Studio album by Field of View
- Released: March 29, 2000
- Recorded: 2000
- Genre: J-Pop
- Length: 50:38
- Label: Nippon Columbia
- Producer: BMF

Field of View chronology
| Lovely Jubbly (1999) | Capsule Monster (2000) | Field of View Best: Fifteen Colours (2000) |

Singles from Capsule Monster
- "Fuyu no Parade" Released: December 22, 1999; "Beautiful day" Released: February 23, 2000;

= Capsule Monster =

Capsule Monster is the fifth and last original studio album by Japanese band Field of View.
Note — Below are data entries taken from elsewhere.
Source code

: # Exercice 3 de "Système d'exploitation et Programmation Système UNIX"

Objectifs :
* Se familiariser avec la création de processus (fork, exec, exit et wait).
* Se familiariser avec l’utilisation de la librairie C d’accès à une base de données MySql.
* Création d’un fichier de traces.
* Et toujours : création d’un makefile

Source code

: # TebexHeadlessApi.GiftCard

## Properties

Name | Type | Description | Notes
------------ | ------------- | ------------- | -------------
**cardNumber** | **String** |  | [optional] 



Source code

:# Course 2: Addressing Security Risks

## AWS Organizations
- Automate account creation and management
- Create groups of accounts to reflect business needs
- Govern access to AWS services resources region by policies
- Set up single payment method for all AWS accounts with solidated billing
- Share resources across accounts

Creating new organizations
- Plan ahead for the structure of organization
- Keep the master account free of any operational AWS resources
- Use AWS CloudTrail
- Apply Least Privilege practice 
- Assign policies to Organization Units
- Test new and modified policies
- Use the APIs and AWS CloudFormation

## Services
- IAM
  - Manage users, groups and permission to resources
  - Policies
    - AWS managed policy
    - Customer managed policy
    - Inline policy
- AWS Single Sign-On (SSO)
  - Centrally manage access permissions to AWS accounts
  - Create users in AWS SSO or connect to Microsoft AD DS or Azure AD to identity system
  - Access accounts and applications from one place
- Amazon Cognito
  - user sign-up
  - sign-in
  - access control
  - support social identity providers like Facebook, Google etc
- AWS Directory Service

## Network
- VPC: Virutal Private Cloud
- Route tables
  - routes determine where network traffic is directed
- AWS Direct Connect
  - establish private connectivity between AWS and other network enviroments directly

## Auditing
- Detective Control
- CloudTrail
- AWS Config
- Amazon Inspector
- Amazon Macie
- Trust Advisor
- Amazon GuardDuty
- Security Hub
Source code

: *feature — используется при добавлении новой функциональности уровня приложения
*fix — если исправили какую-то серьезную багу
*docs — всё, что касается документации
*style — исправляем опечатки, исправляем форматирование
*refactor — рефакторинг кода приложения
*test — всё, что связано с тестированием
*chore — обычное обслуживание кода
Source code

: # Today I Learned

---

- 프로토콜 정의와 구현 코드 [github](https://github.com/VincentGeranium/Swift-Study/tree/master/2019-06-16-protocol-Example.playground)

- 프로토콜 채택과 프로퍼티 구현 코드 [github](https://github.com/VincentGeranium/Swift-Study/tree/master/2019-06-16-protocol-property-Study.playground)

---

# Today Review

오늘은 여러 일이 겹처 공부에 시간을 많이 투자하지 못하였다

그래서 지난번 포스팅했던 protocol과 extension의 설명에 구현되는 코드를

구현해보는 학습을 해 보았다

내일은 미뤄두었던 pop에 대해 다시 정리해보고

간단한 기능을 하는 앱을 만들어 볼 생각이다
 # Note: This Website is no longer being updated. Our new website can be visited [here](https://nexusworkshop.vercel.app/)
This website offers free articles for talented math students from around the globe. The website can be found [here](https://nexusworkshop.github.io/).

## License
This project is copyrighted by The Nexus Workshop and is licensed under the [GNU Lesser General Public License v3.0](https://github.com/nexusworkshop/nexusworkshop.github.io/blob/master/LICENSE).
It was released on March 29, 2000, through Nippon Columbia.

The album consist of two previously released singles: Fuyu no Ballad and Beautiful Day. The album reached #43 on the Oricon charts for first week with 8,730 sold copies. It charted for 2 weeks and sold more than 12,000 copies. Before disband, they release two compilation albums.

== Track listing ==

| No. | Title | Lyrics | Music | Arranger(s) | Length |
|---|---|---|---|---|---|
| 1. | "Specially" | U-ya Asaoka | Yoshio Tatano | Field of View | 4:37 |
| 2. | "Kiseki no Hana" (奇跡の花) | U-ya Asaoka | Takeshi Oda, U-ya Asaoka | Daisuke Ikeda, Field of View | 4:17 |
| 3. | "Ai no Kakera" (愛のカケラ) | U-ya Asaoka | Takeshi Oda | Field of View | 4:49 |
| 4. | "Tomorrow" | U-ya Asaoka | Kenji Niitsu | Izumi Takanori | 4:26 |
| 5. | "Fuyu no Parade" (冬のバラード) | Kanako Oda | Yoshio Tatano | Daisuke Ikeda | 4:26 |
| 6. | "Bokura wa Mou Ichido Yari Naoseru kara" (僕らはもう一度やり直せるから) | U-ya Asaoka | U-ya Asaoka | D-Style | 4:50 |
| 7. | "I want..." | U-ya Asaoka | Takuto Kohashi | Akihito Tokunaga and FIELD OF VIEW | 5:09 |
| 8. | "Sayonara to Aozora" (サ・ヨ・ナ・ラとア・オ・ゾ・ラ) | U-ya Asaoka | U-ya Asaoka | Daisuke Ikeda and FIELD OF VIEW | 3:55 |
| 9. | "Kodou" (鼓動) | U-ya Asaoka | Takuto Kohashi | Daisuke Ikeda and FIELD OF VIEW | 4:49 |
| 10. | "Natsu no Ame" (夏の雨) | U-ya Asaoka | Takeshi Oda | FIELD OF VIEW | 4:01 |
| 11. | "Beautiful day" | U-ya Asaoka | Hiroshi Terao | Daisuke Ikeda and FIELD OF VIEW | 4:01 |

==In media==
- Fuyu no Ballad was used as the ending theme for the Tokyo Broadcasting System Television program Kokoro no Tobira.
- Beautiful Day was used as the opening theme for the Yomiuri program Shuffle.
  - In addition, it was also used as the ending theme for the FM Osaka program Sound Walk.